Start of RECORDS TO USE
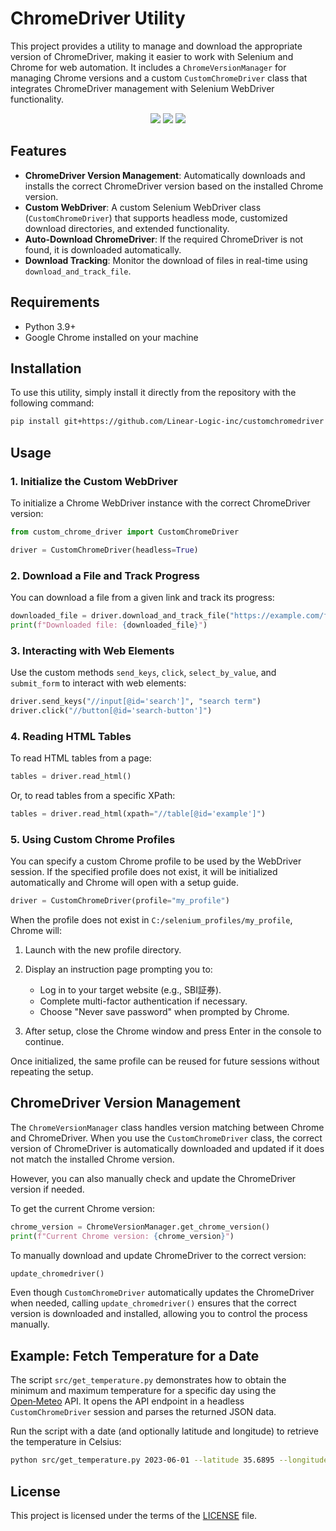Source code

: # ChromeDriver Utility

This project provides a utility to manage and download the appropriate version of ChromeDriver, making it easier to work with Selenium and Chrome for web automation. It includes a `ChromeVersionManager` for managing Chrome versions and a custom `CustomChromeDriver` class that integrates ChromeDriver management with Selenium WebDriver functionality.
<p align="center">
 <img src="https://img.shields.io/badge/python-v3.9+-blue.svg">
 <img src="https://img.shields.io/badge/contributions-welcome-orange.svg">
 <a href="https://opensource.org/licenses/MIT">
  <img src="https://img.shields.io/badge/license-MIT-blue.svg">
 </a>
</p>

## Features

- **ChromeDriver Version Management**: Automatically downloads and installs the correct ChromeDriver version based on the installed Chrome version.
- **Custom WebDriver**: A custom Selenium WebDriver class (`CustomChromeDriver`) that supports headless mode, customized download directories, and extended functionality.
- **Auto-Download ChromeDriver**: If the required ChromeDriver is not found, it is downloaded automatically.
- **Download Tracking**: Monitor the download of files in real-time using `download_and_track_file`.

## Requirements

- Python 3.9+
- Google Chrome installed on your machine

## Installation

To use this utility, simply install it directly from the repository with the following command:

```bash
pip install git+https://github.com/Linear-Logic-inc/customchromedriver
```

## Usage

### 1. Initialize the Custom WebDriver

To initialize a Chrome WebDriver instance with the correct ChromeDriver version:

```python
from custom_chrome_driver import CustomChromeDriver

driver = CustomChromeDriver(headless=True)
```

### 2. Download a File and Track Progress

You can download a file from a given link and track its progress:

```python
downloaded_file = driver.download_and_track_file("https://example.com/file-to-download")
print(f"Downloaded file: {downloaded_file}")
```

### 3. Interacting with Web Elements

Use the custom methods `send_keys`, `click`, `select_by_value`, and `submit_form` to interact with web elements:

```python
driver.send_keys("//input[@id='search']", "search term")
driver.click("//button[@id='search-button']")
```

### 4. Reading HTML Tables

To read HTML tables from a page:

```python
tables = driver.read_html()
```

Or, to read tables from a specific XPath:

```python
tables = driver.read_html(xpath="//table[@id='example']")
```

### 5. Using Custom Chrome Profiles

You can specify a custom Chrome profile to be used by the WebDriver session. If the specified profile does not exist, it will be initialized automatically and Chrome will open with a setup guide.

```python
driver = CustomChromeDriver(profile="my_profile")
```

When the profile does not exist in `C:/selenium_profiles/my_profile`, Chrome will:

1. Launch with the new profile directory.
2. Display an instruction page prompting you to:

   * Log in to your target website (e.g., SBI証券).
   * Complete multi-factor authentication if necessary.
   * Choose "Never save password" when prompted by Chrome.
3. After setup, close the Chrome window and press Enter in the console to continue.

Once initialized, the same profile can be reused for future sessions without repeating the setup.

## ChromeDriver Version Management

The `ChromeVersionManager` class handles version matching between Chrome and ChromeDriver. When you use the `CustomChromeDriver` class, the correct version of ChromeDriver is automatically downloaded and updated if it does not match the installed Chrome version.

However, you can also manually check and update the ChromeDriver version if needed.

To get the current Chrome version:

```python
chrome_version = ChromeVersionManager.get_chrome_version()
print(f"Current Chrome version: {chrome_version}")
```

To manually download and update ChromeDriver to the correct version:

```python
update_chromedriver()
```

Even though `CustomChromeDriver` automatically updates the ChromeDriver when needed, calling `update_chromedriver()` ensures that the correct version is downloaded and installed, allowing you to control the process manually.

## Example: Fetch Temperature for a Date

The script `src/get_temperature.py` demonstrates how to obtain the minimum and maximum
temperature for a specific day using the [Open‑Meteo](https://open-meteo.com/) API.
It opens the API endpoint in a headless `CustomChromeDriver` session and parses the
returned JSON data.

Run the script with a date (and optionally latitude and longitude) to retrieve the
temperature in Celsius:

```bash
python src/get_temperature.py 2023-06-01 --latitude 35.6895 --longitude 139.6917
```

## License

This project is licensed under the terms of the [LICENSE](LICENSE) file.
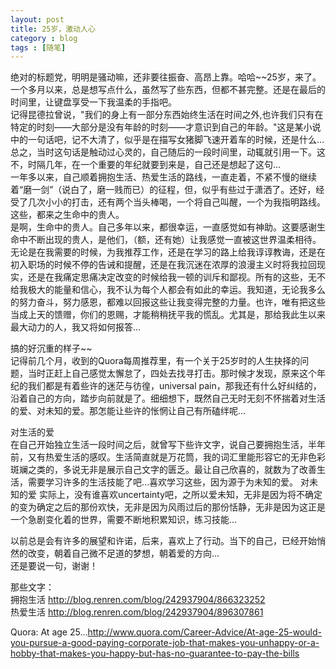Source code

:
 ```yaml
---
layout: post
title: 25岁，激动人心
category : blog
tags : [随笔]
---
```


绝对的标题党，明明是骚动嘛，还非要往振奋、高昂上靠。哈哈~~25岁，来了。一个多月以来，总是想写点什么，虽然写了些东西，但都不甚完整。还是在最后的时间里，让键盘享受一下我温柔的手指吧。  
记得昆德拉曾说，"我们的身上有一部分东西始终生活在时间之外,也许我们只有在特定的时刻——大部分是没有年龄的时刻——才意识到自己的年龄。"这是某小说中的一句话吧，记不大清了，似乎是在描写女猪脚飞速开着车的时候，还是什么…总之，当时这句话是触动过心灵的，自己随后的一段时间里，动辄就引用一下。这不，时隔几年，在一个重要的年纪就要到来是，自己还是想起了这句…  
一年多以来，自己顺着拥抱生活、热爱生活的路线，一直走着，不紧不慢的继续着“磨一剑”（说白了，磨一贱而已）的征程，但，似乎有些过于潇洒了。还好，经受了几次小小的打击，还有两个当头棒喝，一个将自己叫醒，一个为我指明路线。这些，都来之生命中的贵人。  
是啊，生命中的贵人。自己多年以来，都很幸运，一直感觉如有神助。这要感谢生命中不断出现的贵人，是他们，（额，还有她）让我感觉一直被这世界温柔相待。无论是在我需要的时候，为我推荐工作，还是在学习的路上给我谆谆教诲，还是在初入职场的时候不停的告诫和提醒，还是在我沉迷在浓厚的浪漫主义时将我拉回现实，还是在我痛定思痛决定改变的时候给我一顿的训斥和鄙视。所有的这些，无不给我极大的能量和信心，我不认为每个人都会有如此的幸运。我知道，无论我多么的努力奋斗，努力感恩，都难以回报这些让我变得完整的力量。也许，唯有把这些当成上天的馈赠，你们的恩赐，才能稍稍抚平我的慌乱。尤其是，那给我此生以来最大动力的人，我又将如何报答…


搞的好沉重的样子~~  
记得前几个月，收到的Quora每周推荐里，有一个关于25岁时的人生抉择的问题，当时正赶上自己感觉太懈怠了，四处去找寻打击。那时候才发现，原来这个年纪的我们都是有着些许的迷茫与彷徨，universal pain，那我还有什么好纠结的，沿着自己的方向，踏步向前就是了。细细想下，既然自己无时无刻不怀揣着对生活的爱、对未知的爱。那怎能让些许的怅惘让自己有所磕绊呢…


对生活的爱  
在自己开始独立生活一段时间之后，就曾写下些许文字，说自己要拥抱生活，半年前，又有热爱生活的感叹。生活简直就是万花筒，我的词汇里能形容它的无非色彩斑斓之类的，多说无非是展示自己文字的匮乏。最让自己欣喜的，就数为了改善生活，需要学习许多的生活技能了吧…喜欢学习这些，因为源于为未知的爱。
对未知的爱
实际上，没有谁喜欢uncertainty吧，之所以爱未知，无非是因为将不确定的变为确定之后的那份欢快，无非是因为风雨过后的那份恬静，无非是因为这正是一个急剧变化着的世界，需要不断地积累知识，练习技能...


以前总是会有许多的展望和许诺，后来，喜欢上了行动。当下的自己，已经开始悄然的改变，朝着自己微不足道的梦想，朝着爱的方向…  
还是要说一句，谢谢！


那些文字：  
拥抱生活 http://blog.renren.com/blog/242937904/866323252  
热爱生活 http://blog.renren.com/blog/242937904/896307861    


Quora:  At age 25...http://www.quora.com/Career-Advice/At-age-25-would-you-pursue-a-good-paying-corporate-job-that-makes-you-unhappy-or-a-hobby-that-makes-you-happy-but-has-no-guarantee-to-pay-the-bills 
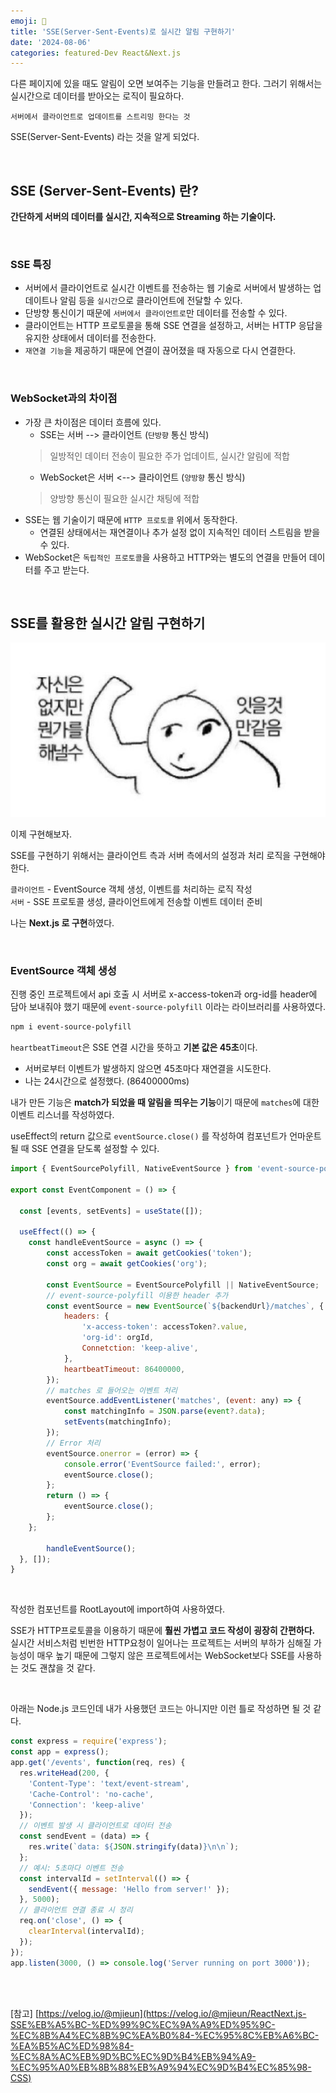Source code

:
 ```yaml
---
emoji: 🔔
title: 'SSE(Server-Sent-Events)로 실시간 알림 구현하기'
date: '2024-08-06'
categories: featured-Dev React&Next.js
---
```


다른 페이지에 있을 때도 알림이 오면 보여주는 기능을 만들려고 한다.
그러기 위해서는 실시간으로 데이터를 받아오는 로직이 필요하다.

`서버에서 클라이언트로 업데이트를 스트리밍 한다는 것`

SSE(Server-Sent-Events) 라는 것을 알게 되었다.

<br/>

## SSE (Server-Sent-Events) 란?

**간단하게 서버의 데이터를 실시간, 지속적으로 Streaming 하는 기술이다.**

<br/>

### SSE 특징

- 서버에서 클라이언트로 실시간 이벤트를 전송하는 웹 기술로 서버에서 발생하는 업데이트나 알림 등을 `실시간`으로 클라이언트에 전달할 수 있다.
- 단방향 통신이기 때문에 `서버에서 클라이언트로`만 데이터를 전송할 수 있다.
- 클라이언트는 HTTP 프로토콜을 통해 SSE 연결을 설정하고, 서버는 HTTP 응답을 유지한 상태에서 데이터를 전송한다.
- `재연결 기능`을 제공하기 때문에 연결이 끊어졌을 때 자동으로 다시 연결한다.

<br/>

### WebSocket과의 차이점

- 가장 큰 차이점은 데이터 흐름에 있다.
    - SSE는 서버 --> 클라이언트 (`단방향` 통신 방식)
    > 일방적인 데이터 전송이 필요한 주가 업데이트, 실시간 알림에 적합
    - WebSocket은 서버 <--> 클라이언트 (`양방향` 통신 방식)
    > 양방향 통신이 필요한 실시간 채팅에 적합
- SSE는 웹 기술이기 때문에 `HTTP 프로토콜` 위에서 동작한다. 
    - 연결된 상태에서는 재연결이나 추가 설정 없이 지속적인 데이터 스트림을 받을 수 있다.
- WebSocket은 `독립적인 프로토콜`을 사용하고 HTTP와는 별도의 연결을 만들어 데이터를 주고 받는다.

<br/>

## SSE를 활용한 실시간 알림 구현하기

![](1.png)

이제 구현해보자.

SSE를 구현하기 위해서는 클라이언트 측과 서버 측에서의 설정과 처리 로직을 구현해야 한다.

`클라이언트` - EventSource 객체 생성, 이벤트를 처리하는 로직 작성<br />
`서버` - SSE 프로토콜 생성, 클라이언트에게 전송할 이벤트 데이터 준비

나는 **Next.js 로 구현**하였다.

<br/>

### EventSource 객체 생성

진행 중인 프로젝트에서 api 호출 시 서버로 x-access-token과 org-id를 header에 담아 보내줘야 했기 때문에 `event-source-polyfill` 이라는 라이브러리를 사용하였다.
```bash
npm i event-source-polyfill
```

`heartbeatTimeout`은 SSE 연결 시간을 뜻하고 **기본 값은 45초**이다.
- 서버로부터 이벤트가 발생하지 않으면 45초마다 재연결을 시도한다.
- 나는 24시간으로 설정했다. (86400000ms)

내가 만든 기능은 **match가 되었을 때 알림을 띄우는 기능**이기 때문에 `matches`에 대한 이벤트 리스너를 작성하였다.

useEffect의 return 값으로 `eventSource.close()` 를 작성하여 컴포넌트가 언마운트 될 때 SSE 연결을 닫도록 설정할 수 있다.

```js
import { EventSourcePolyfill, NativeEventSource } from 'event-source-polyfill';

export const EventComponent = () => {

  const [events, setEvents] = useState([]);

  useEffect(() => {
    const handleEventSource = async () => {
        const accessToken = await getCookies('token');
        const org = await getCookies('org');

        const EventSource = EventSourcePolyfill || NativeEventSource;
        // event-source-polyfill 이용한 header 추가
        const eventSource = new EventSource(`${backendUrl}/matches`, {
            headers: {
                'x-access-token': accessToken?.value,
                'org-id': orgId,
                Connetction: 'keep-alive',
            },
            heartbeatTimeout: 86400000,
        });
        // matches 로 들어오는 이벤트 처리
        eventSource.addEventListener('matches', (event: any) => {
            const matchingInfo = JSON.parse(event?.data);
            setEvents(matchingInfo);
        });
        // Error 처리
        eventSource.onerror = (error) => {
            console.error('EventSource failed:', error);
            eventSource.close();
        };
        return () => {
            eventSource.close();
        };
    };

        handleEventSource();
  }, []);
}

```
<br/>

작성한 컴포넌트를 RootLayout에 import하여 사용하였다.

SSE가 HTTP프로토콜을 이용하기 때문에 **훨씬 가볍고 코드 작성이 굉장히 간편하다.**
실시간 서비스처럼 빈번한 HTTP요청이 일어나는 프로젝트는 서버의 부하가 심해질 가능성이 매우 높기 때문에 그렇지 않은 프로젝트에서는 WebSocket보다 SSE를 사용하는 것도 괜찮을 것 같다.

<br/>

아래는 Node.js 코드인데 내가 사용했던 코드는 아니지만 이런 틀로 작성하면 될 것 같다.

```js
const express = require('express');
const app = express();
app.get('/events', function(req, res) {
  res.writeHead(200, {
    'Content-Type': 'text/event-stream',
    'Cache-Control': 'no-cache',
    'Connection': 'keep-alive'
  });
  // 이벤트 발생 시 클라이언트로 데이터 전송
  const sendEvent = (data) => {
    res.write(`data: ${JSON.stringify(data)}\n\n`);
  };
  // 예시: 5초마다 이벤트 전송
  const intervalId = setInterval(() => {
    sendEvent({ message: 'Hello from server!' });
  }, 5000);
  // 클라이언트 연결 종료 시 정리
  req.on('close', () => {
    clearInterval(intervalId);
  });
});
app.listen(3000, () => console.log('Server running on port 3000'));
```



<br/>
<br/>

[참고] [https://velog.io/@mjieun](https://velog.io/@mjieun/ReactNext.js-SSE%EB%A5%BC-%ED%99%9C%EC%9A%A9%ED%95%9C-%EC%8B%A4%EC%8B%9C%EA%B0%84-%EC%95%8C%EB%A6%BC-%EA%B5%AC%ED%98%84-%EC%8A%AC%EB%9D%BC%EC%9D%B4%EB%94%A9-%EC%95%A0%EB%8B%88%EB%A9%94%EC%9D%B4%EC%85%98-CSS)

```toc
```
End of RECORDS TO USE
* [WHAT NEEDS TO BE DONE]: All lines above from the one holding "- **Custom WebDriver**: A" to the one holding "- **Auto-Download ChromeDriver**: If", inclusive, are to be copied exactly; no other line is wanted.

* [TASK RESULT]:
- **Custom WebDriver**: A custom Selenium WebDriver class (`CustomChromeDriver`) that supports headless mode, customized download directories, and extended functionality.
- **Auto-Download ChromeDriver**: If the required ChromeDriver is not found, it is downloaded automatically.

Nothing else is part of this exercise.